Alec Wilder wrote the following about Rodgers:
Of all the writers whose songs are considered and examined in this book, those of Rodgers show the highest degree of consistent excellence, inventiveness, and sophistication...[A]fter spending weeks playing his songs, I am more than impressed and respectful: I am astonished.[4]
Rosemary Clooney recorded a version of "Falling In Love With Love" by Rodgers, using a swing style. After the recording session Richard Rodgers told her pointedly that it should be sung as a waltz.[5] The 1961 doo-wop arrangement of the Rodgers and Hart song "Blue Moon" by The Marcels so incensed Rodgers that he wanted to litigate.
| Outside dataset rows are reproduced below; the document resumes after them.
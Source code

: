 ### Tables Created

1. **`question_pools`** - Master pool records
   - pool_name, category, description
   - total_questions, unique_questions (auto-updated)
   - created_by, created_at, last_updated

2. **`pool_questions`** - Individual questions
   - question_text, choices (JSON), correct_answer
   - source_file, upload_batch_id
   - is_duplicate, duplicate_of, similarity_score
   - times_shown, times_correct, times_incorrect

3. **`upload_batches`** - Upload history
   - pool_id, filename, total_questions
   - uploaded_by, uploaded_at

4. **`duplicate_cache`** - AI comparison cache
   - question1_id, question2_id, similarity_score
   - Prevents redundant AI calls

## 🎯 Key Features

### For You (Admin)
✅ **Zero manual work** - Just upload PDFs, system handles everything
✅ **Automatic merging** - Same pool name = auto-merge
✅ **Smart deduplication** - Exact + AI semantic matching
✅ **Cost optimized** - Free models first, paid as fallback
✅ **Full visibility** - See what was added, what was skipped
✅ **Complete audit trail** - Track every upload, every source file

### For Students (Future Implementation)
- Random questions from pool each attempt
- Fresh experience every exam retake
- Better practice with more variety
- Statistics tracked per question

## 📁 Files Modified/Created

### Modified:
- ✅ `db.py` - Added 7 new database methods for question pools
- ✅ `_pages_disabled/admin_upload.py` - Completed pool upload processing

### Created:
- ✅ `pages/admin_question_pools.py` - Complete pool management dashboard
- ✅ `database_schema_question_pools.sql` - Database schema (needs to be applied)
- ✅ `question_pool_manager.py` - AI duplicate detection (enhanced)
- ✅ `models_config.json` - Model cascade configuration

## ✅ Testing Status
Hammerstein talked him out of it, arguing that the recording would ultimately increase royalties, which turned out to be the case.[citation needed]
After Peggy Lee recorded her version of "Lover", a Rodgers song with a dramatically different arrangement than originally conceived by him, Rodgers said, "I don't know why Peggy picked on me, she could have ****ed up "Silent Night".[6] Mary Martin said that Richard Rodgers composed songs for her for South Pacific, knowing she had a small vocal range, and the songs generally made her look her best. She also said that Rodgers and Hammerstein listened to all her suggestions and she worked extremely well with them.[7]
In 1930, Rodgers married Dorothy Belle Feiner. Their daughter, Mary, is the composer of Once Upon a Mattress and an author of children's books. The Rodgerses later lost a daughter at birth, but another daughter, Linda, was born in the 1930s. Rodgers' grandson, Adam Guettel, also a musical theatre composer, won Tony Awards for Best Score and Best Orchestrations for The Light in the Piazza in 2005. Peter Melnick, another grandson, is the composer of Adrift In Macao, which debuted at the Philadelphia Theatre Company in 2005 and was produced Off Broadway in 2007.